» Problem to solve:
All lines below starting at the one that holds "x = np.linspace(-2, -0.5)" and ending at the one that holds "concept in evolutionary" should be printed exactly, ends included. Pictures should not be printed, nor anything else.

___ Given records ___

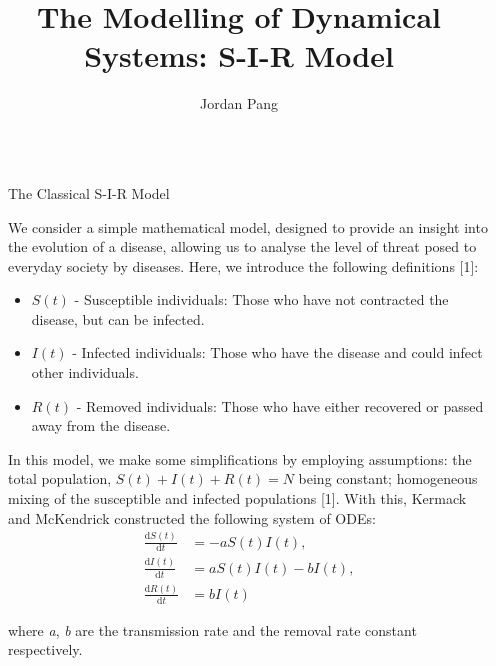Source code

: \documentclass[final]{beamer}
\title{The Modelling of Dynamical Systems: S-I-R Model}
\author{Jordan Pang}
\institute[shortinst]{Department of Mathematics}
\newlength{\sepwidth}
\newlength{\colwidth}
\newcommand{\separatorcolumn}{\begin{column}{\sepwidth}\end{column}}
\begin{document}
{
}



\begin{frame}[t]
\begin{columns}[t]
\separatorcolumn

\begin{column}{\colwidth}

  \begin{block}{The Classical S-I-R Model}

  We consider a simple mathematical model, designed to provide an insight into the evolution of a disease, allowing us to analyse the level of threat posed to everyday society by diseases. Here, we introduce the following definitions [1]:
  \begin{itemize}
      \item $S(t)$ - Susceptible individuals: Those who have not contracted the disease, but can be infected.
      \item $I(t)$ - Infected individuals: Those who have the disease and could infect other individuals.
      \item $R(t)$ - Removed individuals: Those who have either recovered or passed away from the disease.
      
  \end{itemize}

  In this model, we make some simplifications by employing assumptions: the total population, $S(t) + I(t) + R(t) = N$ being constant; homogeneous mixing of the susceptible and infected populations [1]. With this, Kermack and McKendrick constructed the following system of ODEs:
  \begin{align}
  \frac{\textrm{d}S(t)}{\textrm{d}t} &= -aS(t)I(t),\\
  \frac{\textrm{d}I(t)}{\textrm{d}t} &= aS(t)I(t) - bI(t),\\
  \frac{\textrm{d}R(t)}{\textrm{d}t} &= bI(t)
  \end{align}
  
  where \textit{a}, \textit{b} are the transmission rate and the removal rate constant respectively.


\end{block}
\end{column}
\end{columns}
\end{frame}
\end{document}
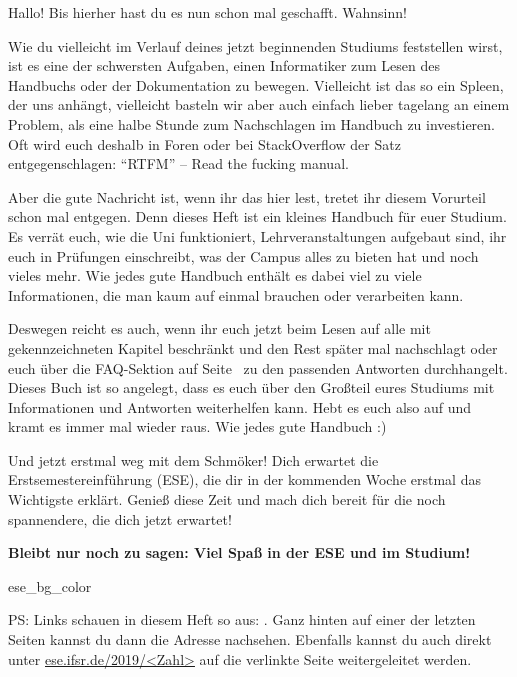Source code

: 

Hallo! Bis hierher hast du es nun schon mal geschafft. Wahnsinn!

Wie du vielleicht im Verlauf deines jetzt beginnenden Studiums feststellen wirst, ist es eine der schwersten Aufgaben, einen Informatiker zum Lesen des Handbuchs oder der Dokumentation zu bewegen. Vielleicht ist das so ein Spleen, der uns anhängt, vielleicht basteln wir aber auch einfach lieber tagelang an einem Problem, als eine halbe Stunde zum Nachschlagen im Handbuch zu investieren.
Oft wird euch deshalb in Foren oder bei StackOverflow der Satz entgegenschlagen: \enquote{RTFM} -- Read the fucking manual.

Aber die gute Nachricht ist, wenn ihr das hier lest, tretet ihr diesem Vorurteil schon mal entgegen. Denn dieses Heft ist ein kleines Handbuch für euer Studium.
Es verrät euch, wie die Uni funktioniert, Lehrveranstaltungen aufgebaut sind, ihr euch in Prüfungen einschreibt, was der Campus alles zu bieten hat und noch vieles mehr.
Wie jedes gute Handbuch enthält es dabei viel zu viele Informationen, die man kaum auf einmal brauchen oder verarbeiten kann.

Deswegen reicht es auch, wenn ihr euch jetzt beim Lesen auf alle mit  gekennzeichneten Kapitel beschränkt und den Rest später mal nachschlagt oder euch über die FAQ-Sektion auf Seite~\pageref{sec:faq} zu den passenden Antworten durchhangelt.
Dieses Buch ist so angelegt, dass es euch über den Großteil eures Studiums mit Informationen und Antworten weiterhelfen kann. Hebt es euch also auf und kramt es immer mal wieder raus. Wie jedes gute Handbuch :)

Und jetzt erstmal weg mit dem Schmöker! Dich erwartet die Erstsemestereinführung (ESE), die dir in der kommenden Woche erstmal das Wichtigste erklärt.
Genieß diese Zeit und mach dich bereit für die noch spannendere, die dich jetzt erwartet!

\textbf{Bleibt nur noch zu sagen: Viel Spaß in der ESE und im Studium!}


\bigskip
\begin{awesomeblock}{2pt}{\faLightbulb[regular]}{ese_bg_color}
    \begin{minipage}[t]{.82\textwidth}
\small PS\@: Links schauen in diesem Heft so aus: . Ganz hinten auf einer der letzten Seiten kannst du dann die Adresse nachsehen. Ebenfalls kannst du auch direkt unter \url{ese.ifsr.de/2019/<Zahl>} auf die verlinkte Seite weitergeleitet werden.
    \end{minipage}
\end{awesomeblock}
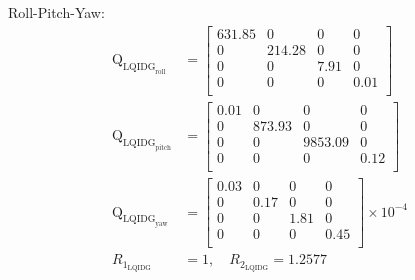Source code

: \documentclass[conference]{IEEEtran}
\begin{document}
Roll-Pitch-Yaw:
\begin{equation}
	\begin{split}
		\boldsymbol{\mathrm{Q}}_{{\text{LQIDG}_{\text{roll}}}} &= \begin{bmatrix}
			631.85 & 0 & 0 & 0  \\ 
			0 & 214.28 & 0 & 0  \\ 
			0 & 0 & 7.91 & 0  \\ 
			0 & 0 & 0 & 0.01  \\ 
		\end{bmatrix} \\[1em]
		\boldsymbol{\mathrm{Q}}_{{\text{LQIDG}_{\text{pitch}}}} &= \begin{bmatrix}
			0.01 & 0 & 0 & 0  \\
			0 & 873.93 & 0 & 0  \\ 
			0 & 0 & 9853.09 & 0 \\ 
			0 & 0 & 0 & 0.12  \\ 
		\end{bmatrix}\\[1em]
		\boldsymbol{\mathrm{Q}}_{{\text{LQIDG}_{\text{yaw}}}}  &= \begin{bmatrix}
			0.03 & 0 & 0 & 0 \\ 
			0 & 0.17 & 0 & 0 \\ 
			0 & 0 & 1.81 & 0 \\ 
			0 & 0 & 0 & 0.45 \\
		\end{bmatrix}\times 10^{-4}\\[1em]
          R_{1_{\text{LQIDG}}} &= 1, \quad  R_{2_{\text{LQIDG}}} = 1.2577
	\end{split}
\end{equation}
















\end{document}
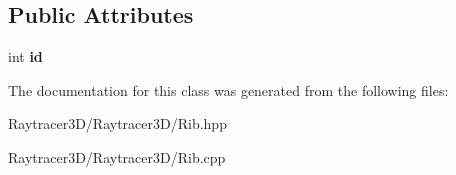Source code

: \subsection*{Public Attributes}
\begin{DoxyCompactItemize}
\item 
\hypertarget{class_rib_ac88341591298af4d11837a09b47917d5}{}\label{class_rib_ac88341591298af4d11837a09b47917d5} 
int {\bfseries id}
\end{DoxyCompactItemize}


The documentation for this class was generated from the following files\+:\begin{DoxyCompactItemize}
\item 
Raytracer3\+D/\+Raytracer3\+D/Rib.\+hpp\item 
Raytracer3\+D/\+Raytracer3\+D/Rib.\+cpp\end{DoxyCompactItemize}
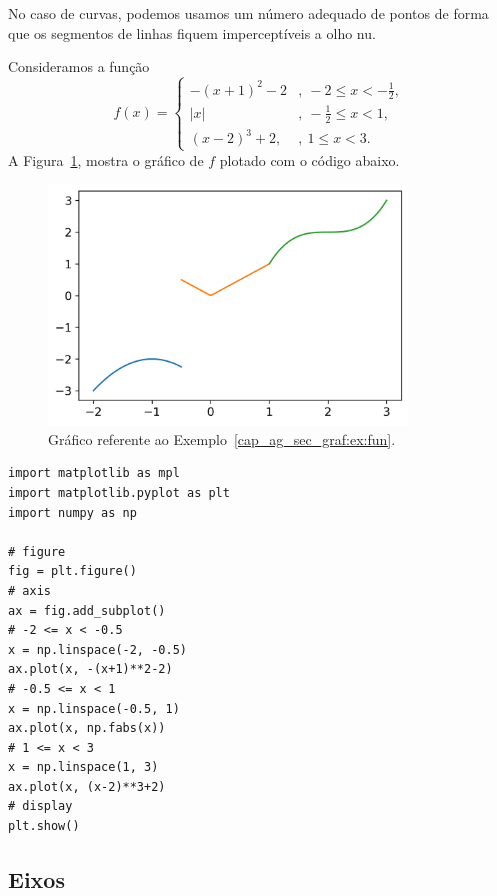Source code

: No caso de curvas, podemos usamos um número adequado de pontos de forma que os segmentos de linhas fiquem imperceptíveis a olho nu.

\begin{ex}\label{cap_ag_sec_graf:ex:fun}
  Consideramos a função
  \begin{equation}
    f(x) = \left\{
      \begin{array}{ll}
        -(x+1)^2-2 &, ~-2\leq x < -\frac{1}{2},\\
        |x| &, ~-\frac{1}{2}\leq x < 1,\\
        (x-2)^3 + 2, &, ~1\leq x < 3.
      \end{array}
    \right.
  \end{equation}
  A Figura~\ref{cap_ag_sec_graf:fig:fun}, mostra o gráfico de $f$ plotado com o código abaixo.

  \begin{figure}[H]
    \centering
    \includegraphics[width=3.75in]{./cap_ag/dados/fig_fun/fig.png}
    \caption{Gráfico referente ao Exemplo~\ref{cap_ag_sec_graf:ex:fun}.}
    \label{cap_ag_sec_graf:fig:fun}
  \end{figure}  

\begin{lstlisting}
import matplotlib as mpl
import matplotlib.pyplot as plt
import numpy as np

# figure
fig = plt.figure()
# axis
ax = fig.add_subplot()
# -2 <= x < -0.5
x = np.linspace(-2, -0.5)
ax.plot(x, -(x+1)**2-2)
# -0.5 <= x < 1
x = np.linspace(-0.5, 1)
ax.plot(x, np.fabs(x))
# 1 <= x < 3
x = np.linspace(1, 3)
ax.plot(x, (x-2)**3+2)
# display
plt.show()
\end{lstlisting}

\end{ex}

\subsection{Eixos}

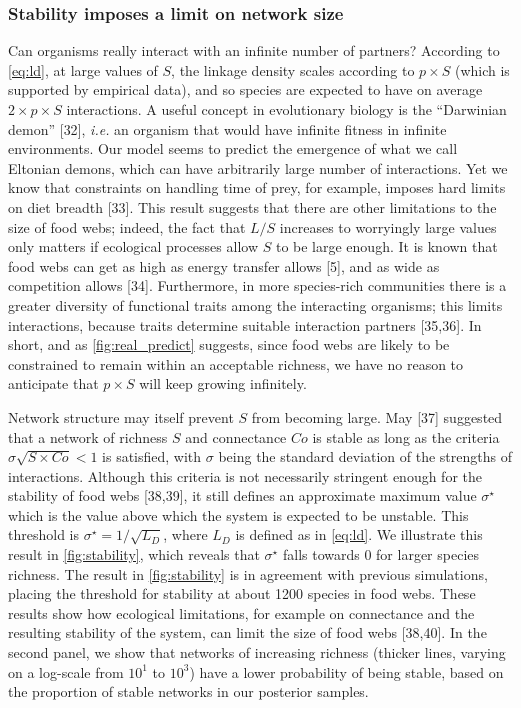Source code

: \documentclass[12pt]{article}
\begin{document}
\hypertarget{stability-imposes-a-limit-on-network-size}{%
\subsubsection{Stability imposes a limit on network
size}\label{stability-imposes-a-limit-on-network-size}}

Can organisms really interact with an infinite number of partners?
According to \cref{eq:ld}, at large values of \(S\), the linkage density
scales according to \(p\times S\) (which is supported by empirical
data), and so species are expected to have on average
\(2\times p\times S\) interactions. A useful concept in evolutionary
biology is the ``Darwinian demon'' {[}32{]}, \emph{i.e.} an organism
that would have infinite fitness in infinite environments. Our model
seems to predict the emergence of what we call Eltonian demons, which
can have arbitrarily large number of interactions. Yet we know that
constraints on handling time of prey, for example, imposes hard limits
on diet breadth {[}33{]}. This result suggests that there are other
limitations to the size of food webs; indeed, the fact that \(L/S\)
increases to worryingly large values only matters if ecological
processes allow \(S\) to be large enough. It is known that food webs can
get as high as energy transfer allows {[}5{]}, and as wide as
competition allows {[}34{]}. Furthermore, in more species-rich
communities there is a greater diversity of functional traits among the
interacting organisms; this limits interactions, because traits
determine suitable interaction partners {[}35,36{]}. In short, and as
\cref{fig:real_predict} suggests, since food webs are likely to be
constrained to remain within an acceptable richness, we have no reason
to anticipate that \(p\times S\) will keep growing infinitely.

Network structure may itself prevent \(S\) from becoming large. May
{[}37{]} suggested that a network of richness \(S\) and connectance
\(Co\) is stable as long as the criteria
\(\sigma \sqrt{S \times Co} < 1\) is satisfied, with \(\sigma\) being
the standard deviation of the strengths of interactions. Although this
criteria is not necessarily stringent enough for the stability of food
webs {[}38,39{]}, it still defines an approximate maximum value
\(\sigma^\star\) which is the value above which the system is expected
to be unstable. This threshold is \(\sigma^\star = 1/\sqrt{L_D}\), where
\(L_D\) is defined as in \cref{eq:ld}. We illustrate this result in
\cref{fig:stability}, which reveals that \(\sigma^\star\) falls towards
0 for larger species richness. The result in \cref{fig:stability} is in
agreement with previous simulations, placing the threshold for stability
at about 1200 species in food webs. These results show how ecological
limitations, for example on connectance and the resulting stability of
the system, can limit the size of food webs {[}38,40{]}. In the second
panel, we show that networks of increasing richness (thicker lines,
varying on a log-scale from \(10^1\) to \(10^3\)) have a lower
probability of being stable, based on the proportion of stable networks
in our posterior samples.
\end{document}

___

» Answer:
x = np.linspace(-2, -0.5)
ax.plot(x, -(x+1)**2-2)
# -0.5 <= x < 1
x = np.linspace(-0.5, 1)
ax.plot(x, np.fabs(x))
# 1 <= x < 3
x = np.linspace(1, 3)
ax.plot(x, (x-2)**3+2)
# display
plt.show()
\end{lstlisting}

\end{ex}

\subsection{Eixos}

Source code

: \documentclass[12pt]{article}
\begin{document}
\hypertarget{stability-imposes-a-limit-on-network-size}{%
\subsubsection{Stability imposes a limit on network
size}\label{stability-imposes-a-limit-on-network-size}}

Can organisms really interact with an infinite number of partners?
According to \cref{eq:ld}, at large values of \(S\), the linkage density
scales according to \(p\times S\) (which is supported by empirical
data), and so species are expected to have on average
\(2\times p\times S\) interactions. A useful concept in evolutionary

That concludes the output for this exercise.